Im von Bürgermeister Scharf angeführten Sozialausschuss wurde weder über den Zeitpunkt noch über die Form der Verteilung des Fragebogens abschließend entschieden. Ebenso ungeklärt war, wer die Auswertung der Ergebnisse vornimmt. Von einer zeitlichen Vorgabe des Versendens war nie die Rede. Sinnvoll war es sicher, die Fragebogen nicht während der Schulferien zu verschicken. Dies bestätigt ausdrücklich der Ausschussvorsitzende Werner Degler (SPD).Es gab und gibt bei der Thematik „Wohnen und Leben im Alter“ keinen Zeitdruck. alle gesetzten Terminprobleme sind hausgemacht. Die nun endlich allen Hasselrother zugängliche Bekanntmachung vom 11. September mit der Verlängerung der Abgabefrist bis 20.09. wird ausdrücklich begrüßt. Ohne das Ergebnis der Befragung abzuwarten, wissen ja mittlerweile alle, dass es für die CDU und Bürgermeister Scharf nur das sogenannte „Betreute Wohnen“ als einzige Lösung gibt. Eine Fragebogenaktion, die bei der Auswertung eventuell zu einem anderen Ergebnis kommt, stört da natürlich. Ebenfalls geklärt werden muss im Rahmen eines nachfolgenden Interessenbekundungsverfahrens, ob die Hanauer Martin- Luther-Stiftung tatsächlich der einzige Interessent an der Verwertung des vorgehaltenen Grundstücks ist.

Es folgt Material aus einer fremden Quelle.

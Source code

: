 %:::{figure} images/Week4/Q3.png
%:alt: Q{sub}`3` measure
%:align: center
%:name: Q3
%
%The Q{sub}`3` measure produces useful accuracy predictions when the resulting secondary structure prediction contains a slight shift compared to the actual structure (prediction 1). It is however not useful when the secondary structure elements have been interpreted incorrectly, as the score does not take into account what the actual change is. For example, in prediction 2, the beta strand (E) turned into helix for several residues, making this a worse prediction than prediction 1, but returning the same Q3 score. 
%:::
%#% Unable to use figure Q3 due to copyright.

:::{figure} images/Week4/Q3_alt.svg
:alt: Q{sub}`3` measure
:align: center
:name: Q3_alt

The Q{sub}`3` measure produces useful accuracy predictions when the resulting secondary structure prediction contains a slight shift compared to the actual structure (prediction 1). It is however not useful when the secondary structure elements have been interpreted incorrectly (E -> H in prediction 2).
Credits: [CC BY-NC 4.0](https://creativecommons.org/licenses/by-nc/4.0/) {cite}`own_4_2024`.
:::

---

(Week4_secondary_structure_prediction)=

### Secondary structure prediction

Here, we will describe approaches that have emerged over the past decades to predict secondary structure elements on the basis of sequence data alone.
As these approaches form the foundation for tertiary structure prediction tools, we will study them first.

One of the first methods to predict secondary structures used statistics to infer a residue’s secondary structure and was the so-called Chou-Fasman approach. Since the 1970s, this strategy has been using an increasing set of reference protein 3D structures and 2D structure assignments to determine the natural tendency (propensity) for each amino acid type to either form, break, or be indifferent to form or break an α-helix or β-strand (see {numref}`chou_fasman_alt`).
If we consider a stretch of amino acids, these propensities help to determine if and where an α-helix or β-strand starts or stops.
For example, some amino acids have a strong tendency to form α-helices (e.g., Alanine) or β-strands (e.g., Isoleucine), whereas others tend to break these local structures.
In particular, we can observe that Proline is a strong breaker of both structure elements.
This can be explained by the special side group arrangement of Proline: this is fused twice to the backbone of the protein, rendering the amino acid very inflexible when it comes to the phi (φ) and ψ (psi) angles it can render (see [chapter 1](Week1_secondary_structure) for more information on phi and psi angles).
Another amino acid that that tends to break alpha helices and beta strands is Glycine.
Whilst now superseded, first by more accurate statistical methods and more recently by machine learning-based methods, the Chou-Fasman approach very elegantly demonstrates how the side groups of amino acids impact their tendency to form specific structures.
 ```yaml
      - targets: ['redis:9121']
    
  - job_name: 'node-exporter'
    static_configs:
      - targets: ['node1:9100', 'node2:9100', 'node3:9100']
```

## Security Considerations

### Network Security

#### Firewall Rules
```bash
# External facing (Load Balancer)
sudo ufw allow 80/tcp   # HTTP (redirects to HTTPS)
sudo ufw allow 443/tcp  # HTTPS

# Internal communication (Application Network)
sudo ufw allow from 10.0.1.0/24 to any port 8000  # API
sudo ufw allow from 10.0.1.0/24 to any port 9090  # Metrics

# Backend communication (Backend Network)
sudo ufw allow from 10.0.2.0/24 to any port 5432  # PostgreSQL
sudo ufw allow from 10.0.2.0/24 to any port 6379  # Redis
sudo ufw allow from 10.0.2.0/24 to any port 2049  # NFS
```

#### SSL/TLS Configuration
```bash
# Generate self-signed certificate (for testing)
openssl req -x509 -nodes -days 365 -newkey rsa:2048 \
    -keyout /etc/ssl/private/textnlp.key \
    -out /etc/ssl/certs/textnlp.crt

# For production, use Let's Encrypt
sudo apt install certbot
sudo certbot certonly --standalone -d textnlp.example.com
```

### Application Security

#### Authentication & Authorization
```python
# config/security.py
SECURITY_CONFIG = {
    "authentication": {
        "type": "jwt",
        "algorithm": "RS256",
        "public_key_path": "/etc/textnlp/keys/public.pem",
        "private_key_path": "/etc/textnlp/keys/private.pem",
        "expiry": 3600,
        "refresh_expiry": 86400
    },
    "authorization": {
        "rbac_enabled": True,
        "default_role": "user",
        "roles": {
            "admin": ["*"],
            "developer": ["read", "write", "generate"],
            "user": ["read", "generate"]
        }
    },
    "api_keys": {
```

Sicher kann der Fragebogen in der Zeit von 10 Minuten, wie von Bürgermeister Scharf mal eben behauptet, ausgefüllt werden. Dies wird der dort angesprochen Problematik nicht gerecht. Die von der SPD/FDP Fraktion initiierte Befragung soll natürlich auch ein Denkanstoß sein, um über die eigene Lebenssituation nachzudenken. Letztendlich geht es darum, eine Lösung zu finden, die den Anforderungen des demographischen Wandels und den Ansprüchen und Interessen der Hasselrother Einwohner gerecht wird, so formuliert Sozialausschussvorsitzender Werner Degler die Vorgabe der Befragung. Die Hasselrother SPD wird auch weiterhin mit dieser Zielsetzung die praktische Umsetzung von entsprechenden Angeboten vorantreiben.